• **Exercise goal**: What lines of the data below include the word "version"? Report them by copying each.
START Data supplied
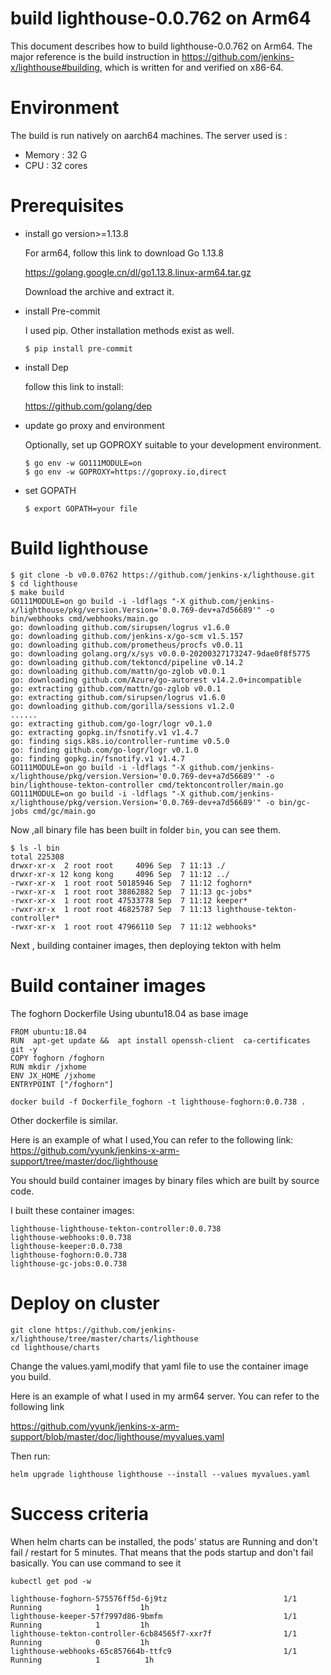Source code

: # build lighthouse-0.0.762 on Arm64 

This document describes how to build lighthouse-0.0.762 on Arm64. The major reference is the build instruction in https://github.com/jenkins-x/lighthouse#building, which is written for and verified on x86-64.

# Environment
The build is run natively on aarch64 machines. The server used is :

- Memory : 32 G
- CPU : 32 cores

# Prerequisites
* install go version>=1.13.8

  For arm64, follow this link to download Go 1.13.8 

  https://golang.google.cn/dl/go1.13.8.linux-arm64.tar.gz

  Download the archive and extract it.

* install Pre-commit

  I used pip. Other installation methods exist as well.

  `$ pip install pre-commit`

* install Dep

  follow this link to install:

  https://github.com/golang/dep

* update go proxy and environment

  Optionally, set up GOPROXY suitable to your development environment.

  ```
  $ go env -w GO111MODULE=on
  $ go env -w GOPROXY=https://goproxy.io,direct
  ```

* set GOPATH

  `$ export GOPATH=your file`

# Build lighthouse

```shell
$ git clone -b v0.0.0762 https://github.com/jenkins-x/lighthouse.git
$ cd lighthouse
$ make build 
GO111MODULE=on go build -i -ldflags "-X github.com/jenkins-x/lighthouse/pkg/version.Version='0.0.769-dev+a7d56689'" -o bin/webhooks cmd/webhooks/main.go
go: downloading github.com/sirupsen/logrus v1.6.0
go: downloading github.com/jenkins-x/go-scm v1.5.157
go: downloading github.com/prometheus/procfs v0.0.11
go: downloading golang.org/x/sys v0.0.0-20200327173247-9dae0f8f5775
go: downloading github.com/tektoncd/pipeline v0.14.2
go: downloading github.com/mattn/go-zglob v0.0.1
go: downloading github.com/Azure/go-autorest v14.2.0+incompatible
go: extracting github.com/mattn/go-zglob v0.0.1
go: extracting github.com/sirupsen/logrus v1.6.0
go: downloading github.com/gorilla/sessions v1.2.0
......
go: extracting github.com/go-logr/logr v0.1.0
go: extracting gopkg.in/fsnotify.v1 v1.4.7
go: finding sigs.k8s.io/controller-runtime v0.5.0
go: finding github.com/go-logr/logr v0.1.0
go: finding gopkg.in/fsnotify.v1 v1.4.7
GO111MODULE=on go build -i -ldflags "-X github.com/jenkins-x/lighthouse/pkg/version.Version='0.0.769-dev+a7d56689'" -o bin/lighthouse-tekton-controller cmd/tektoncontroller/main.go
GO111MODULE=on go build -i -ldflags "-X github.com/jenkins-x/lighthouse/pkg/version.Version='0.0.769-dev+a7d56689'" -o bin/gc-jobs cmd/gc/main.go
```

Now ,all binary file has been built in folder `bin`, you can see them.

```
$ ls -l bin
total 225308
drwxr-xr-x  2 root root     4096 Sep  7 11:13 ./
drwxr-xr-x 12 kong kong     4096 Sep  7 11:12 ../
-rwxr-xr-x  1 root root 50185946 Sep  7 11:12 foghorn*
-rwxr-xr-x  1 root root 38862882 Sep  7 11:13 gc-jobs*
-rwxr-xr-x  1 root root 47533778 Sep  7 11:12 keeper*
-rwxr-xr-x  1 root root 46825787 Sep  7 11:13 lighthouse-tekton-controller*
-rwxr-xr-x  1 root root 47966110 Sep  7 11:12 webhooks*
```

Next , building container images, then deploying tekton  with helm
# Build container images 
The foghorn Dockerfile
Using ubuntu18.04 as base image

```
FROM ubuntu:18.04
RUN  apt-get update &&  apt install openssh-client  ca-certificates git -y
COPY foghorn /foghorn
RUN mkdir /jxhome
ENV JX_HOME /jxhome
ENTRYPOINT ["/foghorn"]
```

```
docker build -f Dockerfile_foghorn -t lighthouse-foghorn:0.0.738 .
```



Other dockerfile is similar.

Here is an example of what I used,You can refer to the following link: https://github.com/yyunk/jenkins-x-arm-support/tree/master/doc/lighthouse

You should build container images by binary files which are built by source code.

I built these container images:

```
lighthouse-lighthouse-tekton-controller:0.0.738
lighthouse-webhooks:0.0.738
lighthouse-keeper:0.0.738
lighthouse-foghorn:0.0.738
lighthouse-gc-jobs:0.0.738
```

# Deploy on cluster

```
git clone https://github.com/jenkins-x/lighthouse/tree/master/charts/lighthouse
cd lighthouse/charts
```

Change the values.yaml,modify that yaml file to use the container image you build.

Here is an example of what I used in my arm64 server. You can refer to the following link

https://github.com/yyunk/jenkins-x-arm-support/blob/master/doc/lighthouse/myvalues.yaml

Then run:

`helm upgrade lighthouse lighthouse --install --values myvalues.yaml`

# Success criteria
When helm charts can be installed, the pods' status are Running and don't fail / restart for 5 minutes. That means that the pods startup and don't fail basically.
You can use command to see it 

`kubectl get pod -w`

```
lighthouse-foghorn-575576ff5d-6j9tz                          1/1     Running            1         1h
lighthouse-keeper-57f7997d86-9bmfm                           1/1     Running            1         1h
lighthouse-tekton-controller-6cb84565f7-xxr7f                1/1     Running            0         1h
lighthouse-webhooks-65c857664b-ttfc9                         1/1     Running            1          1h
```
END Data supplied
• **Reply to the task**:
* install go version>=1.13.8
GO111MODULE=on go build -i -ldflags "-X github.com/jenkins-x/lighthouse/pkg/version.Version='0.0.769-dev+a7d56689'" -o bin/webhooks cmd/webhooks/main.go
GO111MODULE=on go build -i -ldflags "-X github.com/jenkins-x/lighthouse/pkg/version.Version='0.0.769-dev+a7d56689'" -o bin/lighthouse-tekton-controller cmd/tektoncontroller/main.go
GO111MODULE=on go build -i -ldflags "-X github.com/jenkins-x/lighthouse/pkg/version.Version='0.0.769-dev+a7d56689'" -o bin/gc-jobs cmd/gc/main.go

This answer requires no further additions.